Antes de centrar mi trabajo profesional en la nutrición, pasé años entrenando, trabajando en sala fitness y acompañando a personas con objetivos muy distintos. Esa etapa me dejó algo que hoy sigue marcando mi forma de trabajar: entender el cuerpo desde la práctica, no solo desde la teoría.
Trabajar de cerca con personas me enseñó que cada proceso necesita adaptación, escucha y seguimiento. No todo el mundo parte del mismo nivel, ni tiene la misma fuerza, tiempo, motivación o contexto.
El gimnasio me enseñó a observar: técnica, cansancio, adherencia, progresión y actitud.
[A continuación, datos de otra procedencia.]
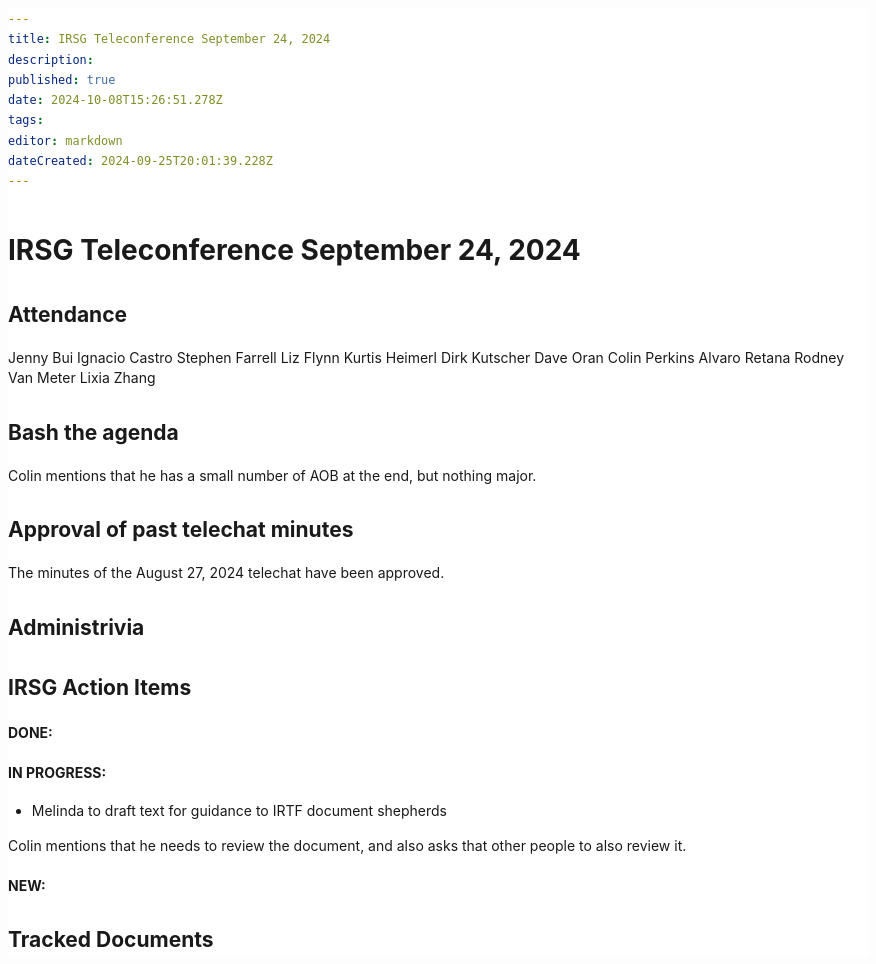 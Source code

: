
 ```yaml
---
title: IRSG Teleconference September 24, 2024
description: 
published: true
date: 2024-10-08T15:26:51.278Z
tags: 
editor: markdown
dateCreated: 2024-09-25T20:01:39.228Z
---
```


# IRSG Teleconference September 24, 2024

## Attendance 
Jenny Bui
Ignacio Castro
Stephen Farrell
Liz Flynn
Kurtis Heimerl
Dirk Kutscher
Dave Oran
Colin Perkins 
Alvaro Retana 
Rodney Van Meter
Lixia Zhang


## Bash the agenda
Colin mentions that he has a small number of AOB at the end, but nothing major.
## Approval of past telechat minutes
The minutes of the August 27, 2024 telechat have been approved.
## Administrivia

## IRSG Action Items 

#### DONE: 
#### IN PROGRESS:
* Melinda to draft text for guidance to IRTF document shepherds 

Colin mentions that he needs to review the document, and also asks that other people to also review it. 
#### NEW: 

## Tracked Documents 
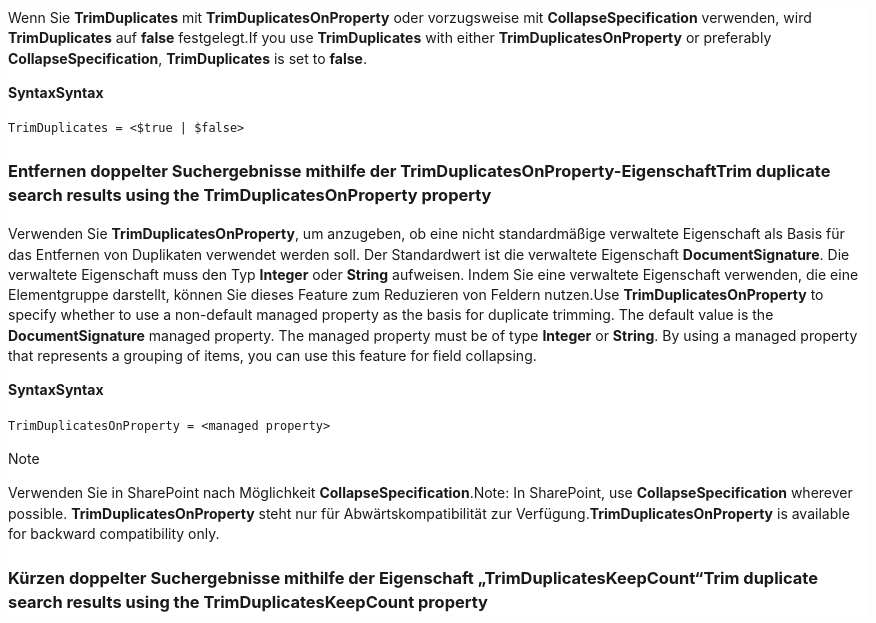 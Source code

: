     
    
<span data-ttu-id="83f76-247">Wenn Sie **TrimDuplicates** mit **TrimDuplicatesOnProperty** oder vorzugsweise mit **CollapseSpecification** verwenden, wird **TrimDuplicates** auf **false** festgelegt.</span><span class="sxs-lookup"><span data-stu-id="83f76-247">If you use **TrimDuplicates** with either **TrimDuplicatesOnProperty** or preferably **CollapseSpecification**, **TrimDuplicates** is set to **false**.</span></span>
  
    
    
 <span data-ttu-id="83f76-248">**Syntax**</span><span class="sxs-lookup"><span data-stu-id="83f76-248">**Syntax**</span></span>
  
    
    
 `TrimDuplicates = <$true | $false>`
  
    
    

### <a name="trim-duplicate-search-results-using-the-trimduplicatesonproperty-property"></a><span data-ttu-id="83f76-249">Entfernen doppelter Suchergebnisse mithilfe der TrimDuplicatesOnProperty-Eigenschaft</span><span class="sxs-lookup"><span data-stu-id="83f76-249">Trim duplicate search results using the TrimDuplicatesOnProperty property</span></span>
<span data-ttu-id="83f76-250"><a name="bk_trim_duplicates_on_property"> </a></span><span class="sxs-lookup"><span data-stu-id="83f76-250"><a name="bk_trim_duplicates_on_property"> </a></span></span>

<span data-ttu-id="83f76-p110">Verwenden Sie **TrimDuplicatesOnProperty**, um anzugeben, ob eine nicht standardmäßige verwaltete Eigenschaft als Basis für das Entfernen von Duplikaten verwendet werden soll. Der Standardwert ist die verwaltete Eigenschaft **DocumentSignature**. Die verwaltete Eigenschaft muss den Typ **Integer** oder **String** aufweisen. Indem Sie eine verwaltete Eigenschaft verwenden, die eine Elementgruppe darstellt, können Sie dieses Feature zum Reduzieren von Feldern nutzen.</span><span class="sxs-lookup"><span data-stu-id="83f76-p110">Use **TrimDuplicatesOnProperty** to specify whether to use a non-default managed property as the basis for duplicate trimming. The default value is the **DocumentSignature** managed property. The managed property must be of type **Integer** or **String**. By using a managed property that represents a grouping of items, you can use this feature for field collapsing.</span></span>
  
    
    
 <span data-ttu-id="83f76-255">**Syntax**</span><span class="sxs-lookup"><span data-stu-id="83f76-255">**Syntax**</span></span>
  
    
    
 `TrimDuplicatesOnProperty = <managed property>`
  
> [!NOTE]
> <span data-ttu-id="83f76-256">Verwenden Sie in SharePoint nach Möglichkeit **CollapseSpecification**.</span><span class="sxs-lookup"><span data-stu-id="83f76-256">Note: In SharePoint, use **CollapseSpecification** wherever possible.</span></span> <span data-ttu-id="83f76-257">**TrimDuplicatesOnProperty** steht nur für Abwärtskompatibilität zur Verfügung.</span><span class="sxs-lookup"><span data-stu-id="83f76-257">**TrimDuplicatesOnProperty** is available for backward compatibility only.</span></span>
  
    
    


### <a name="trim-duplicate-search-results-using-the-trimduplicateskeepcount-property"></a><span data-ttu-id="83f76-258">Kürzen doppelter Suchergebnisse mithilfe der Eigenschaft „TrimDuplicatesKeepCount“</span><span class="sxs-lookup"><span data-stu-id="83f76-258">Trim duplicate search results using the TrimDuplicatesKeepCount property</span></span>
<span data-ttu-id="83f76-259"><a name="bk_trim_duplicates_keep_count"> </a></span><span class="sxs-lookup"><span data-stu-id="83f76-259"><a name="bk_trim_duplicates_keep_count"> </a></span></span>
Hoy esa mirada me ayuda a ajustar mejor los procesos de pérdida de grasa, recomposición corporal y rendimiento.
Dirigir grupos con niveles diferentes me obligó a adaptar intensidad, ejercicios y expectativas. Esa experiencia vale mucho cuando una persona necesita empezar, volver a moverse o entrenar con cabeza.
No siempre había condiciones perfectas. Frío, calor, poco material o poco tiempo. Eso me enseñó algo básico: un buen plan tiene que adaptarse a la vida real.
Durante aquella etapa llegué a dirigir varios grupos de entrenamiento, cada uno con su nivel, su ritmo y sus objetivos.
Había personas que querían perder grasa, ganar fuerza, mejorar su condición física o prepararse para pruebas concretas.
Esa experiencia me ayuda hoy a algo muy importante: no separar la dieta del contexto real de la persona.
La alimentación es la base, pero cuando el objetivo lo necesita, el entrenamiento también debe estar bien adaptado.